Net Promoter Score
As a business, you are always trying to impress your customers – that much is obvious. If you can leave a good impression in the mind of your customers, those customers are more likely to provide value to your business at a later date. They may decide to make more purchases, they may buy more expensive items, or they may positively refer your business to others. No matter what action they take, it is always a good thing when a customer sees your business in a positive light.
On the other end of the spectrum, it is bad news when a customer has a negative impression of something about your business. Maybe they are unhappy with a recent purchase, or they had a negative interaction with customer service. Whatever the case, their negative feelings are likely to be passed on to others – especially in the high-tech world of social media in which we live. Making a good impression on your customers is essential if you are going to survive and thrive well into the future.

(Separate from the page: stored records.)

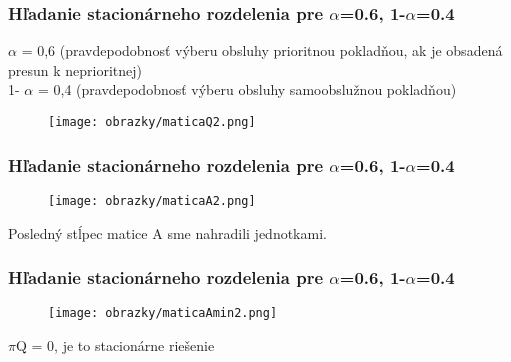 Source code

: \documentclass[hyperref={pdfpagelabels=false}]{beamer}
\begin{document}
\begin{frame}
\frametitle{Hľadanie stacionárneho rozdelenia pre $\alpha$=0.6, 1-$\alpha$=0.4}
$\alpha$ = 0,6 (pravdepodobnosť výberu obsluhy prioritnou pokladňou, ak je obsadená presun k neprioritnej)\\
1- $\alpha$ = 0,4 (pravdepodobnosť výberu obsluhy samoobslužnou pokladňou)
\begin{figure}[!hlrbt]
\begin{center}
\texttt{[image: obrazky/maticaQ2.png]}
\end{center}
\end{figure}
\end{frame}

\begin{frame}
\frametitle{Hľadanie stacionárneho rozdelenia pre $\alpha$=0.6, 1-$\alpha$=0.4}
\begin{figure}[!hlrbt]
\begin{center}
\texttt{[image: obrazky/maticaA2.png]}
\end{center}
\end{figure}
Posledný stĺpec matice A sme nahradili jednotkami.
\end{frame}

\begin{frame}
\frametitle{Hľadanie stacionárneho rozdelenia pre $\alpha$=0.6, 1-$\alpha$=0.4}
\begin{figure}[!hlrbt]
\begin{center}
\texttt{[image: obrazky/maticaAmin2.png]}
\end{center}
\end{figure}
$\pi$Q = 0, je to stacionárne riešenie
\end{frame}
\end{document}
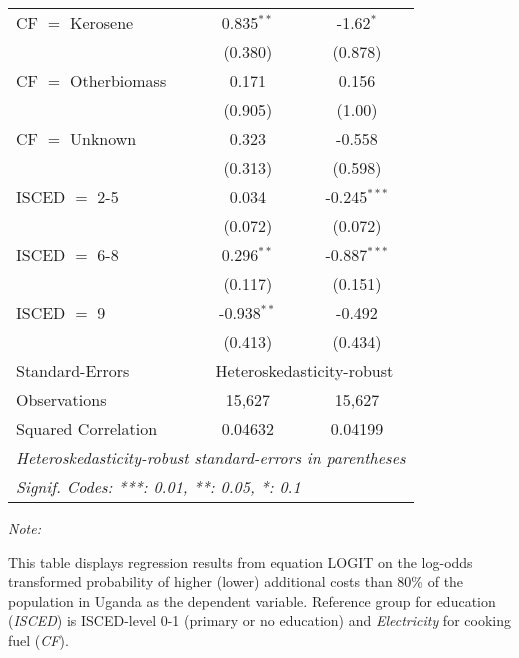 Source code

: \begin{table}[htbp!]
\begin{adjustbox}{width = 1\textwidth, max height = 0.95\textheight, center}
\begin{threeparttable}[b]
\begin{tabular}{lcc}
            CF $=$ Kerosene      & 0.835$^{**}$   & -1.62$^{*}$\\   
                                 & (0.380)        & (0.878)\\   
            CF $=$ Otherbiomass  & 0.171          & 0.156\\   
                                 & (0.905)        & (1.00)\\   
            CF $=$ Unknown       & 0.323          & -0.558\\   
                                 & (0.313)        & (0.598)\\   
            ISCED $=$ 2-5        & 0.034          & -0.245$^{***}$\\   
                                 & (0.072)        & (0.072)\\   
            ISCED $=$ 6-8        & 0.296$^{**}$   & -0.887$^{***}$\\   
                                 & (0.117)        & (0.151)\\   
            ISCED $=$ 9          & -0.938$^{**}$  & -0.492\\   
                                 & (0.413)        & (0.434)\\   
            \midrule 
            Standard-Errors & \multicolumn{2}{c}{Heteroskedasticity-robust} \\ 
            Observations         & 15,627         & 15,627\\  
            Squared Correlation  & 0.04632        & 0.04199\\  
            \midrule \midrule
            \multicolumn{3}{l}{\emph{Heteroskedasticity-robust standard-errors in parentheses}}\\
            \multicolumn{3}{l}{\emph{Signif. Codes: ***: 0.01, **: 0.05, *: 0.1}}\\
         \end{tabular}
         
         \begin{tablenotes}\item \medskip \textit{Note:}
            \item This table displays regression results from equation LOGIT on the log-odds transformed probability of higher (lower) additional costs than 80\% of the population in Uganda as the dependent variable. Reference group for education (\textit{ISCED}) is ISCED-level 0-1 (primary or no education) and \textit{Electricity} for cooking fuel (\textit{CF}).
         \end{tablenotes}
      \end{threeparttable}
   \end{adjustbox}
\end{table}


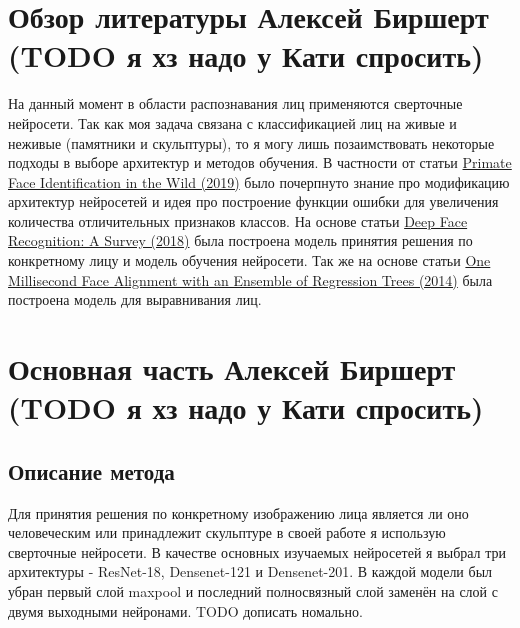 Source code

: \documentclass[a4paper,14pt]{extarticle}
\newcommand{\bibref}[3]{\hyperlink{#1}{#2 (#3)}} %
\begin{document}
    \section{Обзор литературы Алексей Биршерт (TODO я хз надо у Кати спросить)}
    На данный момент в области распознавания лиц применяются сверточные нейросети. Так как моя задача связана с классификацией лиц на живые и неживые (памятники и скульптуры), то я могу лишь позаимствовать некоторые подходы в выборе архитектур и методов обучения. В частности от статьи \bibref{pfid}{Primate Face Identification in the Wild}{2019} было почерпнуто знание про модификацию архитектур нейросетей и идея про построение функции ошибки для увеличения количества отличительных признаков классов. На основе статьи \bibref{face}{Deep Face Recognition: A Survey}{2018} была построена модель принятия решения по конкретному лицу и модель обучения нейросети. Так же на основе статьи \bibref{align}{One Millisecond Face Alignment with an Ensemble of Regression Trees}{2014} была построена модель для выравнивания лиц.

    \section{Основная часть Алексей Биршерт (TODO я хз надо у Кати спросить)}

    \subsection{Описание метода}
    Для принятия решения по конкретному изображению лица является ли оно человеческим или принадлежит скульптуре в своей работе я использую сверточные нейросети. В качестве основных изучаемых нейросетей я выбрал три архитектуры - ResNet-18, Densenet-121 и Densenet-201. В каждой модели был убран первый слой maxpool и последний полносвязный слой заменён на слой с двумя выходными нейронами. TODO дописать номально.
\end{document}
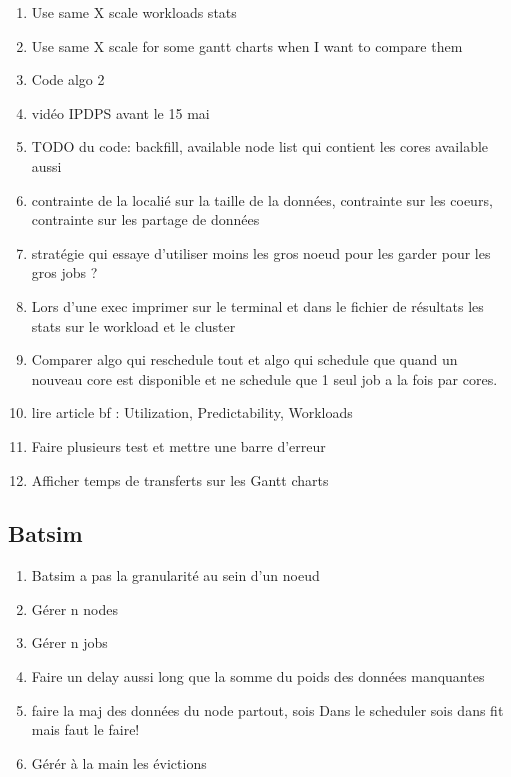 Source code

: \documentclass[a4paper]{article}
\begin{document}
\begin{enumerate}
			\item Use same X scale workloads stats
			\item Use same X scale for some gantt charts when I want to compare them
			\item Code algo 2
			\item vidéo IPDPS avant le 15 mai
			\item TODO du code: backfill, available node list qui contient les cores available aussi
			\item contrainte de la localié sur la taille de la données, contrainte sur les coeurs, contrainte sur les partage de données
			\item stratégie qui essaye d'utiliser moins les gros noeud pour les garder pour les gros jobs ?
			\item Lors d'une exec imprimer sur le terminal et dans le fichier de résultats les stats sur le workload et le cluster
			\item Comparer algo qui reschedule tout et algo qui schedule que quand un nouveau core est disponible et ne schedule que 1 seul job a la fois par cores.
			\item lire article bf : Utilization, Predictability, Workloads
			\item Faire plusieurs test et mettre une barre d'erreur
			\item Afficher temps de transferts sur les Gantt charts
		\end{enumerate}
	\subsection{Batsim}
		\begin{enumerate}
			\item Batsim a pas la granularité au sein d'un noeud
			\item Gérer n nodes
			\item Gérer n jobs
			\item Faire un delay aussi long que la somme du poids des données manquantes
			\item faire la maj des données du node partout, sois Dans le scheduler sois dans fit mais faut le faire!
			\item Gérér à la main les évictions
		\end{enumerate}
\end{document}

It is this concept that lays the foundation from a metric known as Net Promoter Score. This is a relatively new metric that has quickly been adopted across the business world, with many of the world’s biggest companies integrating this method into their relationship evaluation process. If you would like to gain a better understanding of how your customers feel about your business and your brand, using NPS is a great way to go.

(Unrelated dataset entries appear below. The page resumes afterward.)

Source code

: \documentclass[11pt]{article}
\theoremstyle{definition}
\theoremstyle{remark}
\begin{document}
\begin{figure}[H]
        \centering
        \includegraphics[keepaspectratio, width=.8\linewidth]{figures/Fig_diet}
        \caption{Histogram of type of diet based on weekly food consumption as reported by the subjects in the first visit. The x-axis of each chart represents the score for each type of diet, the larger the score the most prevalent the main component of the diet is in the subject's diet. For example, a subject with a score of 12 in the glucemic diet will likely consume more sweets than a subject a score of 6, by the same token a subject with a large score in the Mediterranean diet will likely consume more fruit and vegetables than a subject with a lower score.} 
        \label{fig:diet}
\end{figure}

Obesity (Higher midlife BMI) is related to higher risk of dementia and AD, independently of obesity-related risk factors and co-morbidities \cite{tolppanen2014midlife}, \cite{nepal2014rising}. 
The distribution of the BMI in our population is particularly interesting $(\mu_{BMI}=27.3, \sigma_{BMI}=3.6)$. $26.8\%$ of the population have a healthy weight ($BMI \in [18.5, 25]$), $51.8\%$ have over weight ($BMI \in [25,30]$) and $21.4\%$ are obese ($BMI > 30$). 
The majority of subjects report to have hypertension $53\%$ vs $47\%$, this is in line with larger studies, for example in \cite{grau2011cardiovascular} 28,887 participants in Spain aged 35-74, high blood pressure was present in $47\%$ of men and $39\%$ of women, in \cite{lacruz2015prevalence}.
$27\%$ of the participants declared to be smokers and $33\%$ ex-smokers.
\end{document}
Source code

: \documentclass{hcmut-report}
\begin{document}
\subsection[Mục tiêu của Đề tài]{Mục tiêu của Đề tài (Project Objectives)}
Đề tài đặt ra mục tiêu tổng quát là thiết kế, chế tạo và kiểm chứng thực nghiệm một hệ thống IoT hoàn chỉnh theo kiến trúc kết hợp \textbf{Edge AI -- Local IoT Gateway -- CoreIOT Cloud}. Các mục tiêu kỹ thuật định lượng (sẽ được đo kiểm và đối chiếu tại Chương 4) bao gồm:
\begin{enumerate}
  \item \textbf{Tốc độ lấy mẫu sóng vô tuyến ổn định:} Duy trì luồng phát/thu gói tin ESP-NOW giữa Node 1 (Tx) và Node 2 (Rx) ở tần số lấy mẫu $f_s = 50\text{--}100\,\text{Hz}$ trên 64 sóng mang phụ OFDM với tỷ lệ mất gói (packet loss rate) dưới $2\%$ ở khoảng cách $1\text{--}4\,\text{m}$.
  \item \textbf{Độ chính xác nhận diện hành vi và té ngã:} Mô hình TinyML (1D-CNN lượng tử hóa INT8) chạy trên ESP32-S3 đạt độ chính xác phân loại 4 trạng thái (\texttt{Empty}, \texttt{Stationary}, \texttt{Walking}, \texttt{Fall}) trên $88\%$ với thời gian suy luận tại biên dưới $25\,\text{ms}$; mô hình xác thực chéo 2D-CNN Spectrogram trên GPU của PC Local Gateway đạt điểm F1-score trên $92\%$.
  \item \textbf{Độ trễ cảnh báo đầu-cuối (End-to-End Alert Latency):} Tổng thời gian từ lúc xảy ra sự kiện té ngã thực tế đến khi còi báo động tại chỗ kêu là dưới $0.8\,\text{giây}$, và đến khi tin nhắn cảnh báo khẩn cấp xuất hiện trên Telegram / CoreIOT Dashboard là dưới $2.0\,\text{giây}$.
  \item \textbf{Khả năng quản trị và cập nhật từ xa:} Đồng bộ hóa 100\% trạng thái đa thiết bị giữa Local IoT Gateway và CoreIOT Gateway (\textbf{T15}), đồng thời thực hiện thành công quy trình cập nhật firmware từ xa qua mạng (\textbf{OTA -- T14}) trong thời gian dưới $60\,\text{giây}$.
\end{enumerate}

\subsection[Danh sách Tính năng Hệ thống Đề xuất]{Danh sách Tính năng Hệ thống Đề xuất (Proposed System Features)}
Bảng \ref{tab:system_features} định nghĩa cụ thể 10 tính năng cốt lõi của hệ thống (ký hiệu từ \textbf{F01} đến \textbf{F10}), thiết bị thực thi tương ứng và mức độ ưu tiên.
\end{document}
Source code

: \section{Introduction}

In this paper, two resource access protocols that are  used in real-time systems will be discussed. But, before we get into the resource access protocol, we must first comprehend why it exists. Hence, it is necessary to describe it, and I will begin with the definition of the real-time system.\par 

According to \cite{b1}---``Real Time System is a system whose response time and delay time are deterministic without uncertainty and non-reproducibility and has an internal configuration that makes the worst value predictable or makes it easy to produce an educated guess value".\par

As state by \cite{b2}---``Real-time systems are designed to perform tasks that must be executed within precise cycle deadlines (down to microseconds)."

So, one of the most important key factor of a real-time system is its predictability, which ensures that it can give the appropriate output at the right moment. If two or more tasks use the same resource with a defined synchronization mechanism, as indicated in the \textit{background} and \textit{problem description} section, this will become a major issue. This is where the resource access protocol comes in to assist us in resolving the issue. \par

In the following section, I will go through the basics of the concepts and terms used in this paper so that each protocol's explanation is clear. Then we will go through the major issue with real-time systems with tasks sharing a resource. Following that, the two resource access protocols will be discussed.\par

One of the reasons that this metric has become so popular so quickly is the fact that it is incredibly simple. In fact, the entire metric is based around one basic question. The question goes roughly as follows –
- How likely is it that you would recommend our product to a friend?
When this question is posed, it is usually associated with a scale of one to ten. Respondents are simply asked to select a number on the scale, and they are finished.
There is usually an optional field where those responding can add their own comments, but that is not a necessary part of the process. As long as a respondent is willing to pick a number from between one and ten, they will be included in the survey. As you would expect, a score of one indicates that they are highly dissatisfied with the product, while a ten is a score that represents complete satisfaction.
Of course, it doesn’t have to be a ‘product’ that is being evaluated when this survey question is used. It could be a service, or it could even be an overall impression of the brand or company. In fact, you have probably already seen this question somewhere around the web after you purchased an item or signed up for a service. The Net Promoter Score metric is useful in just about any application, so there is a good chance you will be able to put it into action within your organization.
Scoring the Results
After you have collected a fair amount of data, you will want to start analyzing that data for anything that you can use to judge your reputation in the eyes of your customers. Despite the fact that this survey is presented as a scale from one to ten, all responses are going to be placed into one of three categories.
Those categories are as follows –
- Anyone who responds with a score of nine or ten is placed in the ‘promoter’ category
- Anyone who responds with a score of seven or eight is placed into the ‘passive’ category
- Anyone who responds with a score of six or lower is placed into the ‘detractor’ category
So, once a set of responses has been collected, you will be able to sort out the data into these three buckets. You will have a certain amount of people who are promoters of your product or service, some who are passive, and others who are detractors. But how do you sort this out into a score that you can use to measure your customer satisfaction moving forward? The scale is based on percentages, with 100 being the best possible score and –100 being the worst possible score.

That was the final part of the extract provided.